In the May issue of the Journal of Allergy Clinical Immunology, 2 articles appearing back to back described several patients with glycosylation defect leading to a hyper IgE syndrome (HIES)(1,2). Researchers from the NIH and from Freiburg, using whole exome sequencing, found mutations in phosphoglucomutase 3 (PGM3) (an enzyme which catalyzes a key step in the synthesis of n-glycants), in a group of patients with AR-HIES. As opposed to patients with STAT3 or DOCK8 mutations, these patients  suffer from neurocognitive  deficiency associated with severe atopy, immune deficiency and autoimmunity.

Interesting enough, at the same time, another defect in glycosylation associated with immune abnormalities was report (3). Sergio Rosenzweig and his colleagues described in the New Eng J Med 2 patients with mutation in MOGS, the gene encoding for the first enzyme in the processing pathway of n-linked oligosaccharide. The patients had a paradoxical immunologic phenotype. Severe hypogammaglobulinemia, due to a shorten immunoglobulin half time, or the one side. On the other side they showed resistance to viral infection most probably due to impaired viral replication and defective cellular entry by viruses.

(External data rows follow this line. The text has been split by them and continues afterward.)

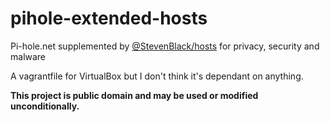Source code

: # pihole-extended-hosts
Pi-hole.net supplemented by [@StevenBlack/hosts](https://github.com/StevenBlack/hosts) for privacy, security and malware

A vagrantfile for VirtualBox but I don't think it's dependant on anything.

**This project is public domain and may be used or modified unconditionally.**
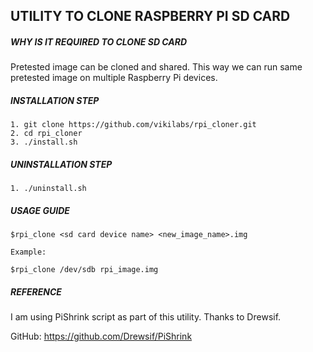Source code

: ## UTILITY TO CLONE RASPBERRY PI SD CARD


##### WHY IS IT REQUIRED TO CLONE SD CARD

Pretested image can be cloned and shared. This way we can run same pretested image on multiple Raspberry Pi devices.

##### INSTALLATION STEP

    1. git clone https://github.com/vikilabs/rpi_cloner.git
    2. cd rpi_cloner
    3. ./install.sh


##### UNINSTALLATION STEP

    1. ./uninstall.sh


##### USAGE GUIDE
    
    $rpi_clone <sd card device name> <new_image_name>.img

    Example:

    $rpi_clone /dev/sdb rpi_image.img


##### REFERENCE 

I am using PiShrink script as part of this utility. Thanks to Drewsif.

GitHub: https://github.com/Drewsif/PiShrink 
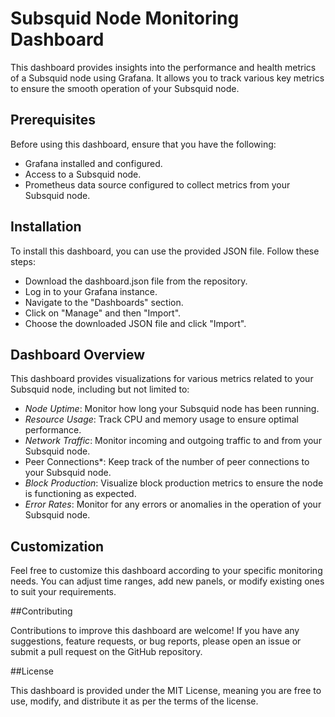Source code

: # Subsquid Node Monitoring Dashboard

This dashboard provides insights into the performance and health metrics of a Subsquid node using Grafana. It allows you to track various key metrics to ensure the smooth operation of your Subsquid node.

## Prerequisites

Before using this dashboard, ensure that you have the following:

- Grafana installed and configured.
- Access to a Subsquid node.
- Prometheus data source configured to collect metrics from your Subsquid node.

## Installation

To install this dashboard, you can use the provided JSON file. Follow these steps:

- Download the dashboard.json file from the repository.
- Log in to your Grafana instance.
- Navigate to the "Dashboards" section.
- Click on "Manage" and then "Import".
- Choose the downloaded JSON file and click "Import".

## Dashboard Overview
This dashboard provides visualizations for various metrics related to your Subsquid node, including but not limited to:

- *Node Uptime*: Monitor how long your Subsquid node has been running.
- *Resource Usage*: Track CPU and memory usage to ensure optimal performance.
- *Network Traffic*: Monitor incoming and outgoing traffic to and from your Subsquid node.
- Peer Connections*: Keep track of the number of peer connections to your Subsquid node.
- *Block Production*: Visualize block production metrics to ensure the node is functioning as expected.
- *Error Rates*: Monitor for any errors or anomalies in the operation of your Subsquid node.

## Customization

Feel free to customize this dashboard according to your specific monitoring needs. You can adjust time ranges, add new panels, or modify existing ones to suit your requirements.

##Contributing

Contributions to improve this dashboard are welcome! If you have any suggestions, feature requests, or bug reports, please open an issue or submit a pull request on the GitHub repository.

##License

This dashboard is provided under the MIT License, meaning you are free to use, modify, and distribute it as per the terms of the license.

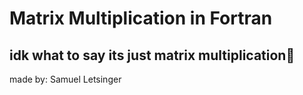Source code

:# Matrix Multiplication in Fortran

## idk what to say its just matrix multiplication🤷

made by: Samuel Letsinger
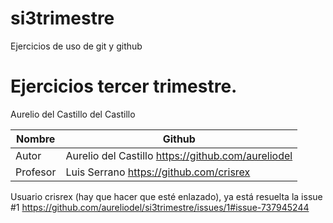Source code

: # si3trimestre
Ejercicios de uso de git y github

# Ejercicios tercer trimestre.
Aurelio del Castillo del Castillo

| **Nombre** | **Github** |
| --------- | --------- |
| Autor | Aurelio del Castillo  https://github.com/aureliodel |
| Profesor | Luis Serrano  https://github.com/crisrex |



Usuario crisrex (hay que hacer que esté enlazado), ya está resuelta la issue 
 #1 https://github.com/aureliodel/si3trimestre/issues/1#issue-737945244


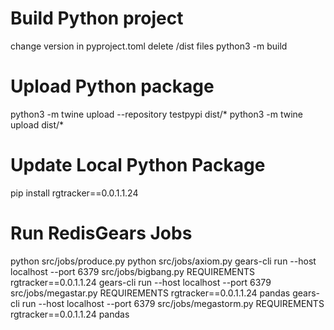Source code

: # Build Python project
change version in pyproject.toml
delete /dist files
python3 -m build

# Upload Python package
python3 -m twine upload --repository testpypi dist/*
python3 -m twine upload dist/*

# Update Local Python Package
pip install rgtracker==0.0.1.1.24

# Run RedisGears Jobs
python src/jobs/produce.py 
python src/jobs/axiom.py 
gears-cli run --host localhost --port 6379 src/jobs/bigbang.py REQUIREMENTS rgtracker==0.0.1.1.24
gears-cli run --host localhost --port 6379 src/jobs/megastar.py REQUIREMENTS rgtracker==0.0.1.1.24 pandas
gears-cli run --host localhost --port 6379 src/jobs/megastorm.py REQUIREMENTS rgtracker==0.0.1.1.24 pandas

        1. Zhang Y, Yu x et al. Autosomal recessive phosphoglucomutase 3 (PGM3) mutations link glycosylation defects with atopy, immune deficiency,               autoimmunity and neurocognitive impairment. J Allergy Clin Immunol 133;1400-9, 2014. 


        2. Sassi A, Lazaroski S et al. hypomorphic homozygous mutations in phosphoglucomutase 3 (PGM3) impair immunity and increase serum IgE levels. J           Allergy Clin Immunol. 133;1410-9, 2014.


        3. Sadat MA, Noir S et al. glycosylation hypogammaglobulinemia and resistance to viral infections. New Eng J Med. 370;1620-5, 2014.